» ASSIGNMENT
This exercise calls for the line with "all having the", the line with "discussion about implementing", and all lines between them in the material below, output exactly and with no other lines.

........

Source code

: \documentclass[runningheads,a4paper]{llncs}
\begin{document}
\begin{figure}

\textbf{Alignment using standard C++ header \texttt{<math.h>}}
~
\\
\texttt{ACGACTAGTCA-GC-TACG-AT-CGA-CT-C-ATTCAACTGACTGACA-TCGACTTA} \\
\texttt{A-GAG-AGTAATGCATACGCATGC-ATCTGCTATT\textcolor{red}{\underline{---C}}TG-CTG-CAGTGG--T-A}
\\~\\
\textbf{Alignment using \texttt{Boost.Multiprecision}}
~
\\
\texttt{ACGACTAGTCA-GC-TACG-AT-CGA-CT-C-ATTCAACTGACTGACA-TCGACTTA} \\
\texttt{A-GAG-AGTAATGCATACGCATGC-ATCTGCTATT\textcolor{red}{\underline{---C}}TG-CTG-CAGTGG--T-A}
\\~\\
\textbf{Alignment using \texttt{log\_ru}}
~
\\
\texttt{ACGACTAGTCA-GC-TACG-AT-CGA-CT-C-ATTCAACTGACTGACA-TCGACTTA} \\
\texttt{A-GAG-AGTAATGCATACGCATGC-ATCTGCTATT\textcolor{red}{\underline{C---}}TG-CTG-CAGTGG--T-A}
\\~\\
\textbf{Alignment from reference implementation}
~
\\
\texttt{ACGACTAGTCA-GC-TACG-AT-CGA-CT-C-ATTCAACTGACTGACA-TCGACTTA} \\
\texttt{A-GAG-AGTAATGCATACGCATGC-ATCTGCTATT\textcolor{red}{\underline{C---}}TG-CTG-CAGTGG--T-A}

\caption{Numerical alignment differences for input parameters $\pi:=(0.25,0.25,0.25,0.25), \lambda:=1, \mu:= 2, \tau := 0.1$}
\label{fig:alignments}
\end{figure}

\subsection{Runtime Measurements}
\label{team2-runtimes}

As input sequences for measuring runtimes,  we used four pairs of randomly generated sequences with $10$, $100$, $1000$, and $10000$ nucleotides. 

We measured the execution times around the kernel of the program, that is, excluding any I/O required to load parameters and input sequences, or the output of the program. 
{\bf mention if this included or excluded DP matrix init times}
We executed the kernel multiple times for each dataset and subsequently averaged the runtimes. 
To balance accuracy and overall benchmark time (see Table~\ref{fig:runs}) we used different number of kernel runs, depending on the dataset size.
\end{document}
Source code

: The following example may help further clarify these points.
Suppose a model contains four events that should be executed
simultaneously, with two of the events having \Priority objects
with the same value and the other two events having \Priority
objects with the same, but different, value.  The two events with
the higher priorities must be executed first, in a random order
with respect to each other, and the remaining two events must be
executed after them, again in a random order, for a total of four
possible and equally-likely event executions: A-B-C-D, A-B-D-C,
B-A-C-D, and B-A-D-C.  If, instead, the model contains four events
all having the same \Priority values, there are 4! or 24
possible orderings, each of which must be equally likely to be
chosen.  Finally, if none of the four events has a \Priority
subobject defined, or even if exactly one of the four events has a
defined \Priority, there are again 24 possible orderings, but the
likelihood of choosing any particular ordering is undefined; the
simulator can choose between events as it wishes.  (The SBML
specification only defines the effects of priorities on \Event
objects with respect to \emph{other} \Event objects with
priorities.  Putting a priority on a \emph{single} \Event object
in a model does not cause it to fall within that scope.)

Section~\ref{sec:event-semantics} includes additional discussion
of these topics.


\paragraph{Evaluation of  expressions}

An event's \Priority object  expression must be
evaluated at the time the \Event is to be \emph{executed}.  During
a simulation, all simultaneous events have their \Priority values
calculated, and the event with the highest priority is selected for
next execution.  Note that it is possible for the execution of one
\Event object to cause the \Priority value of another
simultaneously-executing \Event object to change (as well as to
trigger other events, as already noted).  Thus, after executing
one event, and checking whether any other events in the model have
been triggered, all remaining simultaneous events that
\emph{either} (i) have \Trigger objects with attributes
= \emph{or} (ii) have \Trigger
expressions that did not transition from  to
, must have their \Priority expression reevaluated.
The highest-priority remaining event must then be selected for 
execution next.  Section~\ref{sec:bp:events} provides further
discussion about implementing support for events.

........

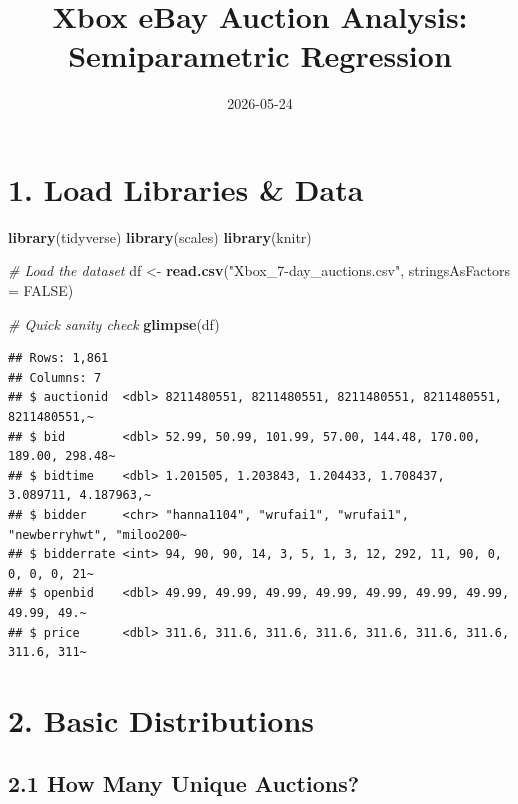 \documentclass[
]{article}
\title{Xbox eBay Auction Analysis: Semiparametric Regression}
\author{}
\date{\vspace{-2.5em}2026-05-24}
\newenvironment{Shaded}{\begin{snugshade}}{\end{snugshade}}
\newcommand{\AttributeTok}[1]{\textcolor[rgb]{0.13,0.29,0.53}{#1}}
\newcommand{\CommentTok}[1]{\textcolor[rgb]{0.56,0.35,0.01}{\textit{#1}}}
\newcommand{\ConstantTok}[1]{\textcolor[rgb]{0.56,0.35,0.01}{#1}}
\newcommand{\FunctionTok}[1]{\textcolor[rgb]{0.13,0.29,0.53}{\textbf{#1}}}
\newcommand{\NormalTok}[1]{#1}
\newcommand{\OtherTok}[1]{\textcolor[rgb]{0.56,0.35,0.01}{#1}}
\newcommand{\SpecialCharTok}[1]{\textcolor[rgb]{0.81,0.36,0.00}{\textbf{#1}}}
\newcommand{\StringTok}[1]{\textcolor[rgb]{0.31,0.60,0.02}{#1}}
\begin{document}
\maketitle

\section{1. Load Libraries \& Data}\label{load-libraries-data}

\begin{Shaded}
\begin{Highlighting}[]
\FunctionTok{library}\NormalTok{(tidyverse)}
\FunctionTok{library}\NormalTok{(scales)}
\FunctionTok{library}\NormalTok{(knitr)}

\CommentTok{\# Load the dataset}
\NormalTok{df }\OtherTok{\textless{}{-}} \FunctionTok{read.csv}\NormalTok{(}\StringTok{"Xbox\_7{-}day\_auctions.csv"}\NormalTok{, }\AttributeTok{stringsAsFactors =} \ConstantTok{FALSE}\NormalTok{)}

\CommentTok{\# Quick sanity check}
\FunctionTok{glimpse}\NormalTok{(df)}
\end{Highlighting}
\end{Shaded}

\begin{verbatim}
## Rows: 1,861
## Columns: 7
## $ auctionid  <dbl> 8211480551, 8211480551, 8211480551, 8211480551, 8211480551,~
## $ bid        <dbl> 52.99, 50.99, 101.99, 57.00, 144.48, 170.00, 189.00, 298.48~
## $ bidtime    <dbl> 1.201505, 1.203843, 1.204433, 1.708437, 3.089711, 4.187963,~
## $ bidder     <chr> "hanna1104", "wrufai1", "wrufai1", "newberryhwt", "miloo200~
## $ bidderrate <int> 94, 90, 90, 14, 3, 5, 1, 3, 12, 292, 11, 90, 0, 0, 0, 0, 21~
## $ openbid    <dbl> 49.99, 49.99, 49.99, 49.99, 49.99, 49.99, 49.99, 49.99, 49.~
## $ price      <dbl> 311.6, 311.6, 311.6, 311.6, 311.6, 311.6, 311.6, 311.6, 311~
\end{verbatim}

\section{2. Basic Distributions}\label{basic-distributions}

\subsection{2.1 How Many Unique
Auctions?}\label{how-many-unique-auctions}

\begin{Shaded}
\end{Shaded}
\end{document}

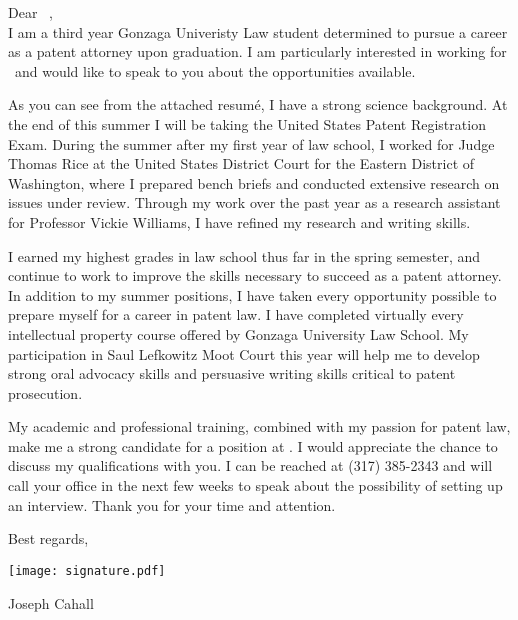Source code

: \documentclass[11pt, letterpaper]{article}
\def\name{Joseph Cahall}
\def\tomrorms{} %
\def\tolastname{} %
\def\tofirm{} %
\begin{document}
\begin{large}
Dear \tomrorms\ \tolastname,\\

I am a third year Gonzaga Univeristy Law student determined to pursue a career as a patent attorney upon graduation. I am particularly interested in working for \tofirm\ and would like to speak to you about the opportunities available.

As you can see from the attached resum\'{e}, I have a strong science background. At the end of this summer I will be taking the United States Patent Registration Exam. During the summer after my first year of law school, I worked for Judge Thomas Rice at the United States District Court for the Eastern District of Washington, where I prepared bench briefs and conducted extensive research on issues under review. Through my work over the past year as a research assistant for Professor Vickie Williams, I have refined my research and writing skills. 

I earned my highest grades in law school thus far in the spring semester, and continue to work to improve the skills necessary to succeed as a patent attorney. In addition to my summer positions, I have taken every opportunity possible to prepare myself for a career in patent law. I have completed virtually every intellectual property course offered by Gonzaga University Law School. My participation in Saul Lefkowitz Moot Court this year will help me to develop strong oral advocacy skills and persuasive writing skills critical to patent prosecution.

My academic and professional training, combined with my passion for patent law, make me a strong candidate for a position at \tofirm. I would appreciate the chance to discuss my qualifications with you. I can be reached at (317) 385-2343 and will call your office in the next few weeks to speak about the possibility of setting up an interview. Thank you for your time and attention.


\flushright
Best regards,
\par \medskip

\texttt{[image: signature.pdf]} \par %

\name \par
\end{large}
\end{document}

........

» ANSWER SPACE
all having the same \Priority values, there are 4! or 24
possible orderings, each of which must be equally likely to be
chosen.  Finally, if none of the four events has a \Priority
subobject defined, or even if exactly one of the four events has a
defined \Priority, there are again 24 possible orderings, but the
likelihood of choosing any particular ordering is undefined; the
simulator can choose between events as it wishes.  (The SBML
specification only defines the effects of priorities on \Event
objects with respect to \emph{other} \Event objects with
priorities.  Putting a priority on a \emph{single} \Event object
in a model does not cause it to fall within that scope.)

Section~\ref{sec:event-semantics} includes additional discussion
of these topics.


\paragraph{Evaluation of  expressions}

An event's \Priority object  expression must be
evaluated at the time the \Event is to be \emph{executed}.  During
a simulation, all simultaneous events have their \Priority values
calculated, and the event with the highest priority is selected for
next execution.  Note that it is possible for the execution of one
\Event object to cause the \Priority value of another
simultaneously-executing \Event object to change (as well as to
trigger other events, as already noted).  Thus, after executing
one event, and checking whether any other events in the model have
been triggered, all remaining simultaneous events that
\emph{either} (i) have \Trigger objects with attributes
= \emph{or} (ii) have \Trigger
expressions that did not transition from  to
, must have their \Priority expression reevaluated.
The highest-priority remaining event must then be selected for 
execution next.  Section~\ref{sec:bp:events} provides further
discussion about implementing support for events.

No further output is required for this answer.